If we wanted to make Either a part of the Functor typeclass, we would have to partially apply it because Functor wants types that take only one parameter while Either takes two. In other words, Functor wants types of kind * -> * and so we would have to partially apply Either to get a type of kind * -> * instead of its original type of kind * -> * -> *.
 
class Functor f where   
    fmap :: (a -> b) -> f a -> f b


The f type variable is used as a type that takes one concrete type kind to produce a concrete type kind. We know it has to produce a concrete type kind because it is used as the type of a value in a function. And from that, we can deduce that, types that want to be friends with Functor, have to be of type kind * -> *.

A class and type must have the same kind.

II. NEWTYPE

newtype is for making a completely new type out of an existing type. A newtype declaration creates a new type in much the same way as dataExcept for the keyword, the newtype declaration uses the same syntax as a data declaration with a single constructor containing a single field. Both newtype and the single constructor data introduce a single value constructor, but the value constructor introduced by newtype is strict and the value constructor introduced by data is lazy.

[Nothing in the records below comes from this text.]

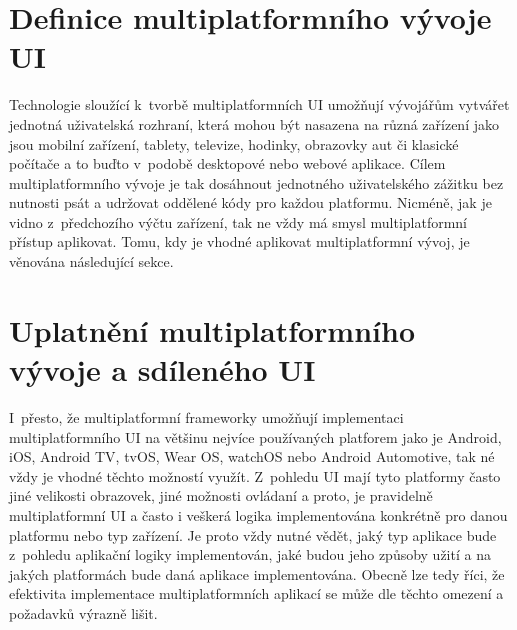 \begin{sloppypar}
\section{Definice multiplatformního vývoje UI}
Technologie sloužící k~tvorbě multiplatformních UI umožňují vývojářům vytvářet jednotná uživatelská rozhraní, 
která mohou být nasazena na různá zařízení jako jsou mobilní zařízení, tablety, televize, hodinky, obrazovky aut či 
klasické počítače a to buďto v~podobě desktopové nebo webové aplikace. Cílem multiplatformního vývoje je tak dosáhnout jednotného 
uživatelského zážitku bez nutnosti psát a udržovat oddělené kódy pro každou platformu. Nicméně, jak je vidno z~předchozího výčtu zařízení, 
tak ne vždy má smysl multiplatformní přístup aplikovat. Tomu, kdy je vhodné aplikovat multiplatformní vývoj, je věnována následující sekce.  
\end{sloppypar}


\section{Uplatnění multiplatformního vývoje a sdíleného UI}
I~přesto, že multiplatformní frameworky umožňují implementaci multiplatformního UI na většinu nejvíce používaných platforem jako je Android, iOS,
Android TV, tvOS, Wear OS, watchOS nebo Android Automotive, tak né vždy je vhodné těchto možností využít. Z~pohledu UI mají tyto platformy často jiné 
velikosti obrazovek, jiné možnosti ovládaní a proto, je pravidelně multiplatformní UI a často i veškerá logika implementována konkrétně pro danou platformu
nebo typ zařízení. Je proto vždy nutné vědět, jaký typ aplikace bude z~pohledu aplikační logiky implementován, jaké budou jeho způsoby užití a na jakých 
platformách bude daná aplikace implementována.
Obecně lze tedy říci, že efektivita implementace multiplatformních aplikací se může dle těchto omezení a požadavků výrazně lišit.


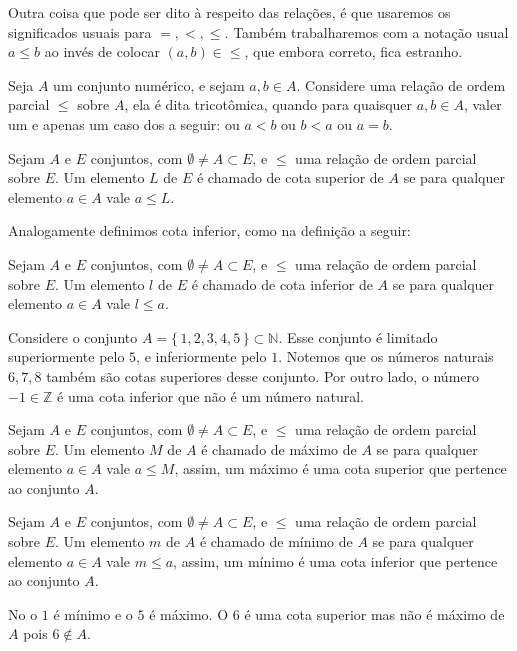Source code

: \documentclass[../main.tex]{subfiles}
\begin{document}
Outra coisa que pode ser dito à respeito das relações, é que usaremos os significados usuais para $=, <, \leq$. Também trabalharemos com a notação usual $a \leq b$ ao invés de colocar $(a,b) \in \leq$, que embora correto, fica estranho. 

\begin{defi}\label{agb-def-relacaoTricotomica}
    Seja $A$ um conjunto numérico, e sejam $a,b \in A$. Considere uma relação de ordem parcial $\leq$ sobre $A$, ela é dita tricotômica,
    quando para quaisquer $a,b \in A$, valer um e apenas um caso dos a seguir: ou $a < b$ ou $b < a$ ou $a = b$.
\end{defi}

\begin{defi}\label{agb-def-cotaSuperior}
    Sejam $A$ e $E$ conjuntos, com $\emptyset \neq A \subset E$, e $\leq$ uma relação de ordem parcial sobre $E$. Um elemento $L$ de $E$ é chamado de cota superior de $A$ se para qualquer elemento $a \in A$ vale $a \leq L$.
\end{defi}
Analogamente definimos cota inferior, como na definição a seguir:
\begin{defi}\label{agb-def-cotaInferior}
    Sejam $A$ e $E$ conjuntos, com $\emptyset \neq A \subset E$, e $\leq$ uma relação de ordem parcial sobre $E$. Um elemento $l$ de $E$ é chamado de cota inferior de $A$ se para qualquer elemento $a \in A$ vale $l \leq a$.
\end{defi}
\begin{ex}\label{agb-ex-cotasSuperiorInferior}
    Considere o conjunto $A = \{\,1,2,3,4,5\,\} \subset \mathbb{N}$. Esse conjunto é limitado superiormente pelo $5$, e inferiormente pelo $1$. Notemos que os números naturais $6,7,8$ também são cotas superiores desse conjunto. Por outro lado, o número $-1 \in \mathbb{Z}$ é uma cota inferior que não é um número natural. 
\end{ex}

\begin{defi}\label{agb-def-maximo}
     Sejam $A$ e $E$ conjuntos, com $\emptyset \neq A \subset E$, e $\leq$ uma relação de ordem parcial sobre $E$. Um elemento $M$ de $A$ é chamado de máximo de $A$ se para qualquer elemento $a \in A$ vale $a \leq M$, assim, um máximo é uma cota superior que pertence ao conjunto $A$.   
\end{defi}
\begin{defi}\label{agb-def-minimo}
     Sejam $A$ e $E$ conjuntos, com $\emptyset \neq A \subset E$, e $\leq$ uma relação de ordem parcial sobre $E$. Um elemento $m$ de $A$ é chamado de mínimo de $A$ se para qualquer elemento $a \in A$ vale $m \leq a$, assim, um mínimo é uma cota inferior que pertence ao conjunto $A$.   
\end{defi}
\begin{ex}
    No  o $1$ é mínimo e o $5$ é máximo. O $6$ é uma cota superior mas não é máximo de $A$ pois $6 \not\in A$.
\end{ex}
\end{document}
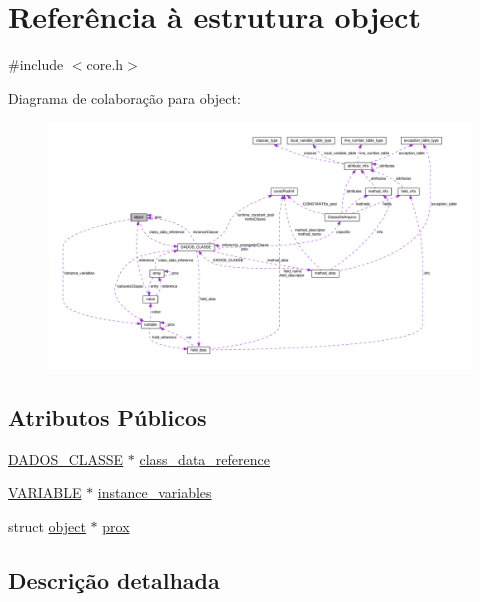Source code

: \hypertarget{structobject}{\section{Referência à estrutura object}
\label{structobject}
}


{\ttfamily \#include $<$core.\-h$>$}



Diagrama de colaboração para object\-:\nopagebreak
\begin{figure}[H]
\begin{center}
\leavevmode
\includegraphics[width=350pt]{structobject__coll__graph}
\end{center}
\end{figure}
\subsection*{Atributos Públicos}
\begin{DoxyCompactItemize}
\item 
\hyperlink{struct_d_a_d_o_s___c_l_a_s_s_e}{D\-A\-D\-O\-S\-\_\-\-C\-L\-A\-S\-S\-E} $\ast$ \hyperlink{structobject_af7136e313255a7d1efdcf775c9f6c412}{class\-\_\-data\-\_\-reference}
\item 
\hyperlink{core_8h_a85b40991452ad00efae1784148c94402}{V\-A\-R\-I\-A\-B\-L\-E} $\ast$ \hyperlink{structobject_ad02cb265ba006796debd79c5e22902d3}{instance\-\_\-variables}
\item 
struct \hyperlink{structobject}{object} $\ast$ \hyperlink{structobject_adc7a300d54dbdc7f5a72f145b30ff3da}{prox}
\end{DoxyCompactItemize}


\subsection{Descrição detalhada}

Types declared with the data keyword are lifted. Haskell provides the newtype keyword, for the construction of unlifted types.

In Haskell, the newtype declaration creates a new type from an existing one. A type created by newtype differs from an algebraic data type in that the representation of an algebraic data type has an extra level of indirection. This difference may make access to the representation less efficient. The difference is reflected in different rules for pattern matching.

When you make a new type from an existing type by using the newtype keyword, you can only have one value constructor and that value constructor can only have one field. But with data, you can make data types that have several value constructors and each constructor can have zero or more fields. Therefore, newtype normally processes faster.

III. CONCLUSION

In this tutorial, you have received an introduction to Haskell algebraic data types.

IV. REFERENCES

Bird, R. (2015). Thinking Functionally with Haskell. Cambridge, England: Cambridge University Press.

Davie, A. (1992). Introduction to Functional Programming Systems Using Haskell. Cambridge, England: Cambridge University Press.

Goerzen, J. & O'Sullivan, B. &  Stewart, D. (2008). Real World Haskell. Sebastopol, CA: O'Reilly Media, Inc.

Hutton, G. (2007). Programming in Haskell. New York: Cambridge University Press.

Lipovača, M. (2011). Learn You a Haskell for Great Good!: A Beginner's Guide. San Francisco, CA: No Starch Press, Inc.

Thompson, S. (2011). The Craft of Functional Programming. Edinburgh Gate, Harlow, England: Pearson Education Limited.